_RECORDS FOR PROCESSING_
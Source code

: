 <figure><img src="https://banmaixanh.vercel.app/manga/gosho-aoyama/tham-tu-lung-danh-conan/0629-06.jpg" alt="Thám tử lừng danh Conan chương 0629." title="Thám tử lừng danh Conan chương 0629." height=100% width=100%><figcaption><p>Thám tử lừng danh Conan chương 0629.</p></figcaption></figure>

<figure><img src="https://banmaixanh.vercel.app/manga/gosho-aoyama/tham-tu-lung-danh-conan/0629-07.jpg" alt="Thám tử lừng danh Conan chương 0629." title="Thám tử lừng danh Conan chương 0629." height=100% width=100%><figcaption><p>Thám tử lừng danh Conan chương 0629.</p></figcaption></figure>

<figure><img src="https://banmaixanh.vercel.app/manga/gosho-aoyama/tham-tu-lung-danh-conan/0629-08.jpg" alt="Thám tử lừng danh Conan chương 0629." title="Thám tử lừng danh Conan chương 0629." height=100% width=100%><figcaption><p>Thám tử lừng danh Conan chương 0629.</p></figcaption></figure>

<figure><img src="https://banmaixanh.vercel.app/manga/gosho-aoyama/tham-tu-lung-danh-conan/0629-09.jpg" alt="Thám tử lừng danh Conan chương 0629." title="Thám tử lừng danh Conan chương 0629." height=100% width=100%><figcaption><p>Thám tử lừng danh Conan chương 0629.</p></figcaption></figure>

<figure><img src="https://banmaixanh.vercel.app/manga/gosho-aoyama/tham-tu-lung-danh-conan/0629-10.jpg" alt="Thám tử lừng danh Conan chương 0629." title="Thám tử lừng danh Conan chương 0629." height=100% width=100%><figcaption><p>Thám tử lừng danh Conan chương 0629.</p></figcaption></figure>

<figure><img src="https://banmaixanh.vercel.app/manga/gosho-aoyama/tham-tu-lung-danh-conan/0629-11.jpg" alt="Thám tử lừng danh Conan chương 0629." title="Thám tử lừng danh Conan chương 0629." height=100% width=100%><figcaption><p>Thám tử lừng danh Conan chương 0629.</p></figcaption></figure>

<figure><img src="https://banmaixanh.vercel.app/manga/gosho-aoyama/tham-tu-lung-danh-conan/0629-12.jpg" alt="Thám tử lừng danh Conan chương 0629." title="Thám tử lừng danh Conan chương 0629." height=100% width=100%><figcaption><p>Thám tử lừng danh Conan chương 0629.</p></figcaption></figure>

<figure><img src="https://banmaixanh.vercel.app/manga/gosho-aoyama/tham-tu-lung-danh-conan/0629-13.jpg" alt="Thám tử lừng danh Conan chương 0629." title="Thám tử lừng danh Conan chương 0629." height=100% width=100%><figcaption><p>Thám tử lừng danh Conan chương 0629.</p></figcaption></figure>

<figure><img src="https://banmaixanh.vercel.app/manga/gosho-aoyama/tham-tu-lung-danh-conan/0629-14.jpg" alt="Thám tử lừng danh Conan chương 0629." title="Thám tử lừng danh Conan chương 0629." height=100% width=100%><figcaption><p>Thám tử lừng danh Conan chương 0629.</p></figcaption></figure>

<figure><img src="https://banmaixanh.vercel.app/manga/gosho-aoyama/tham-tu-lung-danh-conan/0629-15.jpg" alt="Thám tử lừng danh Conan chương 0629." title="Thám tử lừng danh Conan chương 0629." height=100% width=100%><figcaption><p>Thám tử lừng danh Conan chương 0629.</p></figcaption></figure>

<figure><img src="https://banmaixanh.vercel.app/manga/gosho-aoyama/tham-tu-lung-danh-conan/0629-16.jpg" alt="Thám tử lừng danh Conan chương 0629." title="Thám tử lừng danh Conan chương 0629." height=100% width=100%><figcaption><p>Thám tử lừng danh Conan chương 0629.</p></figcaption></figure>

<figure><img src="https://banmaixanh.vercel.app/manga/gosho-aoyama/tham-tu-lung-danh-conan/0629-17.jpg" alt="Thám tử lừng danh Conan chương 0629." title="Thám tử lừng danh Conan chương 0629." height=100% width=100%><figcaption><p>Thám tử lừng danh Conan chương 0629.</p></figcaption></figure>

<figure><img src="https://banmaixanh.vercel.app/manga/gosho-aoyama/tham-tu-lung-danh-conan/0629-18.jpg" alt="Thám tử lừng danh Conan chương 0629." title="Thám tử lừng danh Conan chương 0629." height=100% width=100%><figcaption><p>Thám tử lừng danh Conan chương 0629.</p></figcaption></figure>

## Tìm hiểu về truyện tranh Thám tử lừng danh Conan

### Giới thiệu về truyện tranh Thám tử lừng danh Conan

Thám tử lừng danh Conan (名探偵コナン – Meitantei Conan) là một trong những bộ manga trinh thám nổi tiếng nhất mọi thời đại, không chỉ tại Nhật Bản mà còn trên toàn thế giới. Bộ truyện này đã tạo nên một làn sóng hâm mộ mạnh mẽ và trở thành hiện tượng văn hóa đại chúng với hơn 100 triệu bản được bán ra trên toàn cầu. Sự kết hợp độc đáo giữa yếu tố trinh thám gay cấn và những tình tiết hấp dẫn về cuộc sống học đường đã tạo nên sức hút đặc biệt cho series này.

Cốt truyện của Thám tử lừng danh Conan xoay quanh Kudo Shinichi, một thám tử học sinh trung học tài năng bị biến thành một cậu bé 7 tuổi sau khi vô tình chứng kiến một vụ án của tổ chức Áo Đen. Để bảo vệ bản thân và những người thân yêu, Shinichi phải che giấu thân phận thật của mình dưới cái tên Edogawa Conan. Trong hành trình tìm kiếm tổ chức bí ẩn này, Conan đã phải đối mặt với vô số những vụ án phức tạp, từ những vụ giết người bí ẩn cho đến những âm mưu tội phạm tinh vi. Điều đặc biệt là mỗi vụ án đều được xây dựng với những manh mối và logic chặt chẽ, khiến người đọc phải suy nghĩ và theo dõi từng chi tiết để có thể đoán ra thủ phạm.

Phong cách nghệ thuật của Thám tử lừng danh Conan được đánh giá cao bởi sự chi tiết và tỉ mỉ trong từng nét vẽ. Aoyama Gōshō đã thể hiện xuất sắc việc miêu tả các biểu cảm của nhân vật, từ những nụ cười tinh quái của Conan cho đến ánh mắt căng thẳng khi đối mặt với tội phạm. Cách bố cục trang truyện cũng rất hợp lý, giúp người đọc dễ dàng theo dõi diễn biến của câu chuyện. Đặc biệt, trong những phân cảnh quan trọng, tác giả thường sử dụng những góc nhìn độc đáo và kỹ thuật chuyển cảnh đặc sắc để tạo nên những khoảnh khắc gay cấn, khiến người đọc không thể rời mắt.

_REQUIREMENT_
Go over the data above and copy every line that has the word "tranh" in it.

_EXERCISE SOLUTION_
## Tìm hiểu về truyện tranh Thám tử lừng danh Conan
### Giới thiệu về truyện tranh Thám tử lừng danh Conan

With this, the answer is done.